Hannah would like us to consider the failures of Obama administration policy that have led to this perception, including "overblown promises" to end the Israeli-Palestinian conflict, "betraying" faithful clients such as deposed Egyptian leader Hosni Mubarak and failing to attack Iran. But the far more pertinent question is why Hannah is attempting to sell a narrative of American retreat that is so at odds with the realities on the ground.
Specifically, Hannah accuses Obama of being a "willing accomplice in the dismantling of a regional order ... that has been the linchpin of Mideast security for decades." In fact, at almost every turn, the president has done everything in his power to preserve the existing system.
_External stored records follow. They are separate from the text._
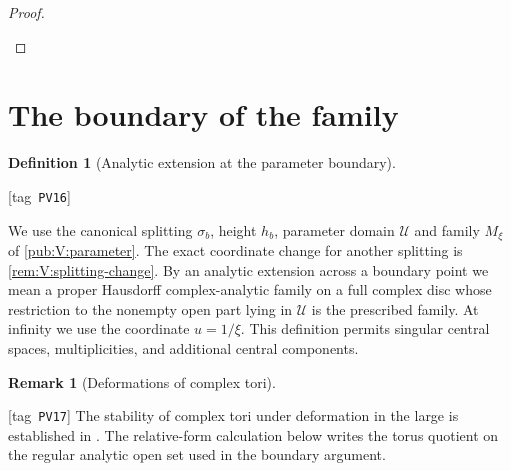 \documentclass[11pt,a4paper]{article}
\numberwithin{equation}{section}
\theoremstyle{definition}
\newtheorem{definition}[definition]{Definition}
\newtheorem{remark}[remark]{Remark}
\newcommand{\StatementRecord}[4]{{\upshape\footnotesize[tag~\texttt{#3}]}\enspace\ignorespaces}
\begin{document}
\begin{proof}
\begin{enumerate}[label=\arabic*.]
\end{enumerate}
\end{proof}


\section{The boundary of the family}\label{pub:V:sec-boundary}

\begin{definition}[Analytic extension at the parameter boundary]\hypertarget{tag-PV16}{}\label{def:V:analytic-boundary-extension}
\StatementRecord{def:V:analytic-boundary-extension}{proved}{PV16}{}

We use the canonical splitting $\sigma_b$, height $h_b$, parameter
domain $\mathcal U$ and family $M_\xi$ of \cref{pub:V:parameter}.
The exact coordinate change for another splitting is
\cref{rem:V:splitting-change}.
By an analytic extension across a boundary point we mean a proper
Hausdorff complex-analytic family on a full complex disc whose
restriction to the nonempty open part lying in $\mathcal U$ is
the prescribed family. At infinity we use the coordinate $u=1/\xi$.
This definition permits singular central spaces, multiplicities,
and additional central components.
\end{definition}

\begin{remark}[Deformations of complex tori]\hypertarget{tag-PV17}{}\label{rem:V:tori-deformations-input}
\StatementRecord{rem:V:tori-deformations-input}{proved}{PV17}{}
The stability of complex tori under deformation in the large is
established in \cite[definition, p.~261; Theorem 2.1, p.~264]{Catanese2004}.
The relative-form calculation below writes the torus quotient
on the regular analytic open set used in the boundary argument.
\end{remark}
\end{document}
Setting aside the assassination of Osama bin Laden and other senior Al Qaeda and Taliban leaders and the surge in Afghanistan, Obama has continued and in many cases increased U.S. aid (most of it military) to clients such as Morocco and Jordan, sold tens of billions of dollars in advanced weaponry to Saudi Arabia and other Persian Gulf allies, tightened the economic screws on Iran and refused to punish Israel (and in fact just increased aid) despite its continued settlement expansion in the West Bank and East Jerusalem.
Most important, Obama has consistently refused to offer more than the weakest support for the pro-democracy forces in the region during the past year of revolutionary upheavals. Contrary to Hannah's claim, Obama never "betrayed" Mubarak. Rather, the sclerotic Mubarak so badly miscalculated the level of public anger at the regime's increasingly oppressive and corrupt behavior that the military leadership was forced to push him from power to protect its dominant position in the country.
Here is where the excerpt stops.